朝ごはんはドトールでAモーニングとCモーニング

しばらく虎ノ門に通うことになった。毎朝、地下鉄のホームに滑り込む銀色の電車に乗って、まるでどこか遠い国の首都に向かうような気分で出勤している。虎ノ門という場所には、なぜかマクドナルドがない。これは大きな問題ではないけれど、小さくて、静かに人を不安にさせる問題だ。

昔よく通っていたタリーズに足を向けたこともあった。だが、しばらくぶりに訪れてみると、セルフのお冷が消えていた。ありゃりゃ、と思った。小さな変化が、その場所との関係を微妙に変えてしまうことってある。

というわけで、ドトールに行くことにした。ドトールに行くと、たいてい僕はCモーニングを頼む。ホットドッグのやつだ。それとアイスコーヒー。冬でもアイスコーヒー。どうしてかと聞かれてもうまく答えられないけれど、そういうものだとしか言えない。

VISAタッチで支払うと、いまは20%ポイント還元らしい。上限700円まで。それを聞いて僕はすぐにVISAタッチを選んだ。こういうところで損をしないことが、都市で生きる小さな知恵ってやつだ。これでは、ますますタリーズに行く理由がなくなってしまう。

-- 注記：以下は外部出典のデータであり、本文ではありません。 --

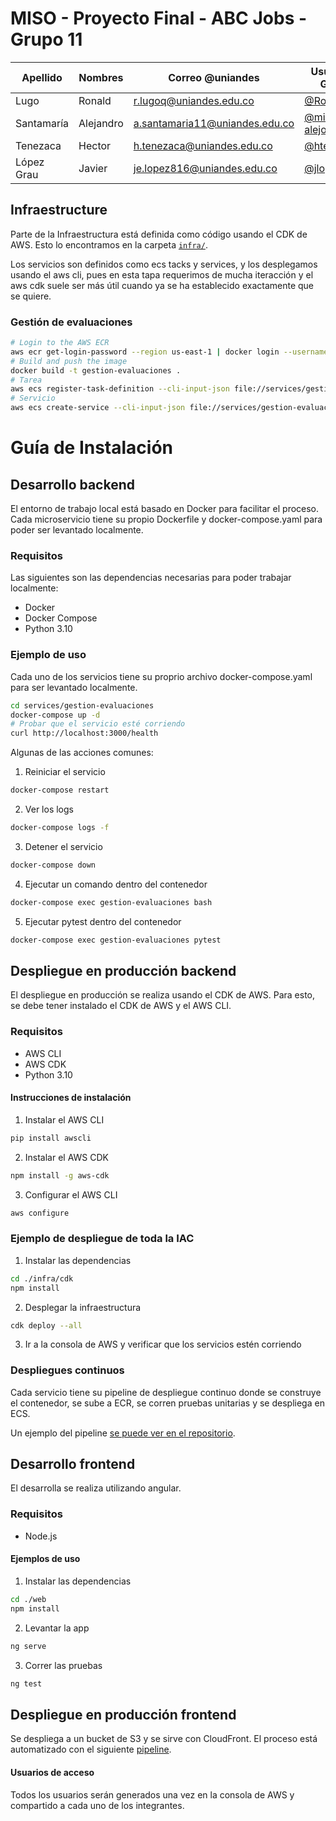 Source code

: # MISO - Proyecto Final - ABC Jobs - Grupo 11

| Apellido    | Nombres   | Correo @uniandes               | Usuario de GitHub |
| ----------- | -------   | ----------------               | ----------------- |
| Lugo        | Ronald    | r.lugoq@uniandes.edu.co        | [@RonaldLugo]     |
| Santamaría  | Alejandro | a.santamaria11@uniandes.edu.co | [@miso-alejosaur] |
| Tenezaca    | Hector    | h.tenezaca@uniandes.edu.co     | [@htenezaca]      |
| López Grau  | Javier    | je.lopez816@uniandes.edu.co    | [@jlopezgr]       |

<!-- links -->
[@RonaldLugo]: https://github.com/RonaldLugo
[@miso-alejosaur]: https://github.com/miso-alejosaur
[@htenezaca]: https://github.com/htenezaca
[@jlopezgr]: https://github.com/jlopezgr

## Infraestructure

Parte de la Infraestructura está definida como código usando el CDK de AWS. Esto lo encontramos en la carpeta [`infra/`](infra/).

Los servicios son definidos como ecs tacks y services, y los desplegamos usando el aws cli, pues en esta tapa requerimos de mucha iteracción y el aws cdk suele ser más útil cuando ya se ha establecido exactamente que se quiere.

### Gestión de evaluaciones

```bash
# Login to the AWS ECR
aws ecr get-login-password --region us-east-1 | docker login --username AWS --password-stdin 428011609647.dkr.ecr.us-east-1.amazonaws.com
# Build and push the image
docker build -t gestion-evaluaciones .
# Tarea
aws ecs register-task-definition --cli-input-json file://services/gestion-evaluaciones/task.json
# Servicio
aws ecs create-service --cli-input-json file://services/gestion-evaluaciones/service.json
```

# Guía de Instalación

## Desarrollo backend

El entorno de trabajo local está basado en Docker para facilitar el proceso. Cada microservicio tiene su propio Dockerfile y docker-compose.yaml para poder ser levantado localmente.

### Requisitos

Las siguientes son las dependencias necesarias para poder trabajar localmente:

- Docker
- Docker Compose
- Python 3.10

### Ejemplo de uso

Cada uno de los servicios tiene su proprio archivo docker-compose.yaml para ser levantado localmente.

```bash
cd services/gestion-evaluaciones
docker-compose up -d
# Probar que el servicio esté corriendo
curl http://localhost:3000/health
```

Algunas de las acciones comunes:

1. Reiniciar el servicio

```bash
docker-compose restart
```

2. Ver los logs

```bash
docker-compose logs -f
```

3. Detener el servicio

```bash
docker-compose down
```

4. Ejecutar un comando dentro del contenedor

```bash
docker-compose exec gestion-evaluaciones bash
```

5. Ejecutar pytest dentro del contenedor

```bash
docker-compose exec gestion-evaluaciones pytest
```

## Despliegue en producción backend

El despliegue en producción se realiza usando el CDK de AWS. Para esto, se debe tener instalado el CDK de AWS y el AWS CLI.

### Requisitos

- AWS CLI
- AWS CDK
- Python 3.10

#### Instrucciones de instalación

1. Instalar el AWS CLI

```bash
pip install awscli
```

2. Instalar el AWS CDK

```bash
npm install -g aws-cdk
```

3. Configurar el AWS CLI

```bash
aws configure
```

### Ejemplo de despliegue de toda la IAC

1. Instalar las dependencias

```bash
cd ./infra/cdk
npm install
```

2. Desplegar la infraestructura

```bash
cdk deploy --all
```

3. Ir a la consola de AWS y verificar que los servicios estén corriendo

### Despliegues continuos

Cada servicio tiene su pipeline de despliegue continuo donde se construye el contenedor, se sube a ECR, se corren pruebas unitarias y se despliega en ECS.

Un ejemplo del pipeline [se puede ver en el repositorio](./.github/workflows/gestion-evaluaciones.yaml).

## Desarrollo frontend

El desarrolla se realiza utilizando angular.

### Requisitos

- Node.js

#### Ejemplos de uso

1. Instalar las dependencias

```bash
cd ./web
npm install
```

2. Levantar la app

```bash
ng serve
```

3. Correr las pruebas

```bash
ng test
```

## Despliegue en producción frontend

Se despliega a un bucket de S3 y se sirve con CloudFront. El proceso está automatizado con el siguiente [pipeline](./.github/workflows/web.yaml).







#### Usuarios de acceso

Todos los usuarios serán generados una vez en la consola de AWS y compartido a cada uno de los integrantes.
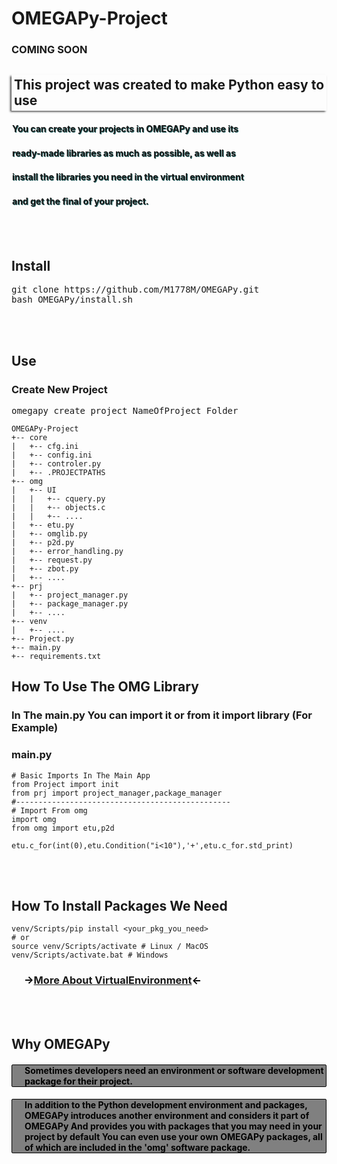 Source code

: # OMEGAPy-Project

### COMING SOON

<h2 style="box-shadow:-2px 1.5px 3px rgb(68,68,68);padding:4px">This project was created to make Python easy to use</h2>


<h4 style="padding-left:10px;padding:1px;text-shadow:1px 1px rgb(36,100,100);"> You can create your projects in OMEGAPy and use its </h4>
<h4 style="padding-left:10px;padding:1px;text-shadow:1px 1px rgb(36,100,100);"> ready-made libraries as much as possible, as well as </h4>
<h4 style="padding-left:10px;padding:1px;text-shadow:1px 1px rgb(36,100,100);"> install the libraries you need in the virtual environment</h4>
<h4 style="padding-left:10px;padding:1px;text-shadow:1px 1px rgb(36,100,100);"> and get the final of your project. </h4>

<br>
<br>

## Install
<pre>
git clone https://github.com/M1778M/OMEGAPy.git
bash OMEGAPy/install.sh
</pre>

<br>
<br>

## Use
### Create New Project
<pre>
omegapy create project NameOfProject_Folder
</pre>
```
OMEGAPy-Project
+-- core
|   +-- cfg.ini
|   +-- config.ini
|   +-- controler.py
|   +-- .PROJECTPATHS
+-- omg
|   +-- UI
|   |   +-- cquery.py
|   |   +-- objects.c
|   |   +-- ....
|   +-- etu.py
|   +-- omglib.py
|   +-- p2d.py
|   +-- error_handling.py
|   +-- request.py
|   +-- zbot.py
|   +-- ....
+-- prj
|   +-- project_manager.py
|   +-- package_manager.py
|   +-- ....
+-- venv
|   +-- ....
+-- Project.py
+-- main.py
+-- requirements.txt
```

## How To Use The OMG Library
### In The main.py You can import it or from it import library (For Example)
### main.py
```
# Basic Imports In The Main App
from Project import init
from prj import project_manager,package_manager
#------------------------------------------------
# Import From omg
import omg
from omg import etu,p2d

etu.c_for(int(0),etu.Condition("i<10"),'+',etu.c_for.std_print)
```

<br>
<br>

## How To Install Packages We Need

```
venv/Scripts/pip install <your_pkg_you_need>
# or
source venv/Scripts/activate # Linux / MacOS
venv/Scripts/activate.bat # Windows
```
<h3 style="padding-left:20px;color:black">-><a href="https://docs.python.org/3/library/venv.html">More About VirtualEnvironment</a><-</h3>

<br>
<br>

## Why OMEGAPy
<h4 style="padding-left:20px;background-color:gray;color:black;border:1px solid black;border-radius:2px;">
Sometimes developers need an environment or software development package for their project.
</h4>
<h4 style="padding-left:20px;background-color:gray;color:black;border:1px solid black;border-radius:2px;">
In addition to the Python development environment and packages, OMEGAPy introduces another environment and considers it part of OMEGAPy
And provides you with packages that you may need in your project by default
You can even use your own OMEGAPy packages, all of which are included in the 'omg' software package.
</h4>

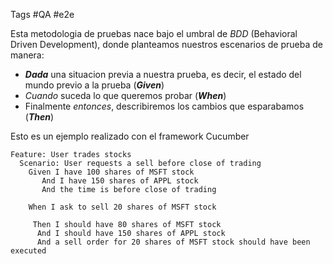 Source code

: Tags #QA #e2e 

Esta metodologia de pruebas nace bajo el umbral de *BDD* (Behavioral Driven Development), donde planteamos nuestros escenarios de prueba de manera:

- ***Dada*** una situacion previa a nuestra prueba, es decir, el estado del mundo previo a la prueba (***Given***)
- *Cuando* suceda lo que queremos probar (***When***)
- Finalmente *entonces*, describiremos los cambios que esparabamos (***Then***)

Esto es un ejemplo realizado con el framework Cucumber

```
Feature: User trades stocks
  Scenario: User requests a sell before close of trading
    Given I have 100 shares of MSFT stock
       And I have 150 shares of APPL stock
       And the time is before close of trading

    When I ask to sell 20 shares of MSFT stock
     
     Then I should have 80 shares of MSFT stock
      And I should have 150 shares of APPL stock
      And a sell order for 20 shares of MSFT stock should have been executed
```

しばらく待っていると、僕のホットドッグがやってきた。ドトールでは、必ず手渡しで渡してくれる。カウンターに置かずに。これは地味だけれど、なかなか感心する習慣だ。コンビニなんかだと、手を差し出していてもお釣りやカードをトレーに置かれることがある。あれは、あまり気分の良いものじゃない。僕はかつて、それに対してじっと手を差し出したまま待ち続けたこともあるけれど、今となっては大人気なかったな、と思う(もちろんそれはコロナ前の話だ。今は誰だってトレーだ)。


冷たい水を一杯もらって、カウンターに腰を下ろす。ホットドッグにかぶりつくと、ソーセージがぷちんと音を立てるように弾けた。マスタードの酸味と、焼かれたパンの香ばしさがよく合う。ちなみに、ドトールのホットドッグにはケチャップが付いていない。最初から味が完成しているからだ。言えばもらえるらしいけれど、僕はこのままで十分だと思っている。きっとそれでいいのだ。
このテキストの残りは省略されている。